Output only the lines from the start of the entries through the line holding "上面完成之后，是这个界面。开始我们的 Jenkins 之旅吧". Each line must match the original exactly.

Source records:
_ _ _ _ _ _ _

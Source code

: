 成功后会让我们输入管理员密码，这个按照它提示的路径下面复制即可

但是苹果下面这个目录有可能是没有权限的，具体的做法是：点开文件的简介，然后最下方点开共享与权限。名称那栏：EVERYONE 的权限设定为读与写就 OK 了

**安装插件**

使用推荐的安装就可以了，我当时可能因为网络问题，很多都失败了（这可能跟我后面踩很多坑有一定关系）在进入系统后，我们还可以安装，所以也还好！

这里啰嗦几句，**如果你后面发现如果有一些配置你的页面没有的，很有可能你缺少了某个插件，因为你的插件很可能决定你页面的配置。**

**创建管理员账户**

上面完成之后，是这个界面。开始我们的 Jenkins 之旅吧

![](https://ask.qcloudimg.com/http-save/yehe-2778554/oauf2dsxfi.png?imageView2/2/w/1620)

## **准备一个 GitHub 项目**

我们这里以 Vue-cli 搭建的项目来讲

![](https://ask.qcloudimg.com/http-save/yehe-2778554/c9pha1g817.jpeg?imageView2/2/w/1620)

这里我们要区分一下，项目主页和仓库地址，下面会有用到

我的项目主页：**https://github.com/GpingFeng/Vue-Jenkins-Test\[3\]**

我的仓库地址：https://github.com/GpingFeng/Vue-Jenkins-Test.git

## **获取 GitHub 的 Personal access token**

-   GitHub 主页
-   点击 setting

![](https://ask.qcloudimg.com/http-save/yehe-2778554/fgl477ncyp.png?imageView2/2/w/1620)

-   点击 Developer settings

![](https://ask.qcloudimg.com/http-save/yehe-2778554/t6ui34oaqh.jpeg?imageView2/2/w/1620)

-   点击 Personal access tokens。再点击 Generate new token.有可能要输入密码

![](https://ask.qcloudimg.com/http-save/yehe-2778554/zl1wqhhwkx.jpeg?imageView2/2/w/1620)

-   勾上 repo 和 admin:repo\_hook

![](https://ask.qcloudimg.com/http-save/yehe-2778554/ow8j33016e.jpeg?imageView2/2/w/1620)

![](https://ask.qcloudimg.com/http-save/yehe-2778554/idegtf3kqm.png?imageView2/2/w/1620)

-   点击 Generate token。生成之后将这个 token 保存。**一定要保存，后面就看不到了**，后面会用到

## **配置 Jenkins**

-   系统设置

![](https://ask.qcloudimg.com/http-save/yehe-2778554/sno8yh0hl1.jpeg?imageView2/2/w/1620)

_ _ _ _ _ _ _

= Answer space =
Source code

: 成功后会让我们输入管理员密码，这个按照它提示的路径下面复制即可

但是苹果下面这个目录有可能是没有权限的，具体的做法是：点开文件的简介，然后最下方点开共享与权限。名称那栏：EVERYONE 的权限设定为读与写就 OK 了

**安装插件**

使用推荐的安装就可以了，我当时可能因为网络问题，很多都失败了（这可能跟我后面踩很多坑有一定关系）在进入系统后，我们还可以安装，所以也还好！

这里啰嗦几句，**如果你后面发现如果有一些配置你的页面没有的，很有可能你缺少了某个插件，因为你的插件很可能决定你页面的配置。**

**创建管理员账户**

上面完成之后，是这个界面。开始我们的 Jenkins 之旅吧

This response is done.